In merito alla sentenza di primo grado della terza sezione penale del Tribunale di Catania che ha condannato 27 fra vigili urbani e ausiliari del traffico del Comune di Adrano (rileggi l’articolo), il collegio difensivo degli imputati ha inoltrato un comunicato che pubblichiamo integralmente di seguito.

«I nostri assistiti si sono sempre protestati innocenti ed estranei ad ogni accusa: malgrado siano state utilizzate, nel corso delle indagini, strumenti investigativi quali intercettazioni telefoniche, indagini patrimoniali ed altro, nulla è emerso. Non è stato nemmeno possibile provare un collegamento, un rapporto amicale o parentale tra chi guidava quelle macchine (e quindi sarebbe stato beneficiato delle falsificazioni delle multe) e qualcuno degli appartenenti al Corpo della Polizia Municipale di Adrano. Unico indizio contrario, all’esito delle indagini, è stato quello di una consulenza grafologica che avrebbe individuato, sempre con molte indecisioni e improbabilità, chi avrebbe manipolato i verbali delle contravvenzioni.

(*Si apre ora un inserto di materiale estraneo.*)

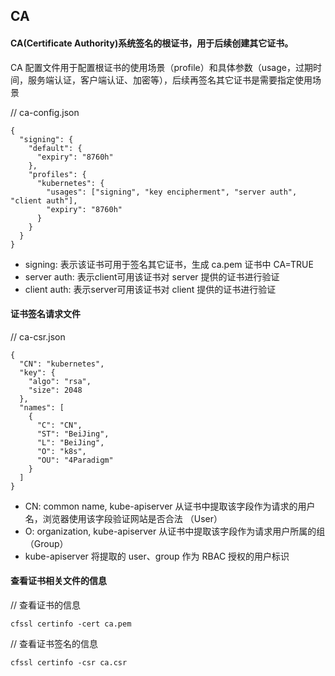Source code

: ## CA

#### CA(Certificate Authority)系统签名的根证书，用于后续创建其它证书。

CA 配置文件用于配置根证书的使用场景（profile）和具体参数（usage，过期时间，服务端认证，客户端认证、加密等），后续再签名其它证书是需要指定使用场景

// ca-config.json
```
{
  "signing": {
    "default": {
      "expiry": "8760h"
    },
    "profiles": {
      "kubernetes": {
        "usages": ["signing", "key encipherment", "server auth", "client auth"],
        "expiry": "8760h"
      }
    }
  }
}
```
- signing: 表示该证书可用于签名其它证书，生成 ca.pem 证书中 CA=TRUE
- server auth: 表示client可用该证书对 server 提供的证书进行验证
- client auth: 表示server可用该证书对 client 提供的证书进行验证


#### 证书签名请求文件

// ca-csr.json
```
{
  "CN": "kubernetes",
  "key": {
    "algo": "rsa",
    "size": 2048
  },
  "names": [
    {
      "C": "CN",
      "ST": "BeiJing",
      "L": "BeiJing",
      "O": "k8s",
      "OU": "4Paradigm"
    }
  ]
}
```
- CN: common name, kube-apiserver 从证书中提取该字段作为请求的用户名，浏览器使用该字段验证网站是否合法 （User）
- O: organization, kube-apiserver 从证书中提取该字段作为请求用户所属的组（Group）
- kube-apiserver 将提取的 user、group 作为 RBAC 授权的用户标识

#### 查看证书相关文件的信息

// 查看证书的信息
```
cfssl certinfo -cert ca.pem
```

// 查看证书签名的信息
```
cfssl certinfo -csr ca.csr
```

La difesa ha presentato una opposta consulenza grafologica che smentiva e confutava le conclusioni della prima. Abbiamo provato, portando testimoni, che i verbali, dopo il servizio di ciascuno dei vigili o degli ausiliari del traffico, venivano portati in Comando e lasciati sul tavolo. Chiunque avrebbe potuto toccarli e modificarli. I nostri assistiti sono certi di avere operato sempre correttamente e sono fiduciosi che la Giustizia, alla fine, saprà leggere e valutare le loro storie. Noi difensori aspettiamo adesso le motivazioni della sentenza e poi proporremo appello».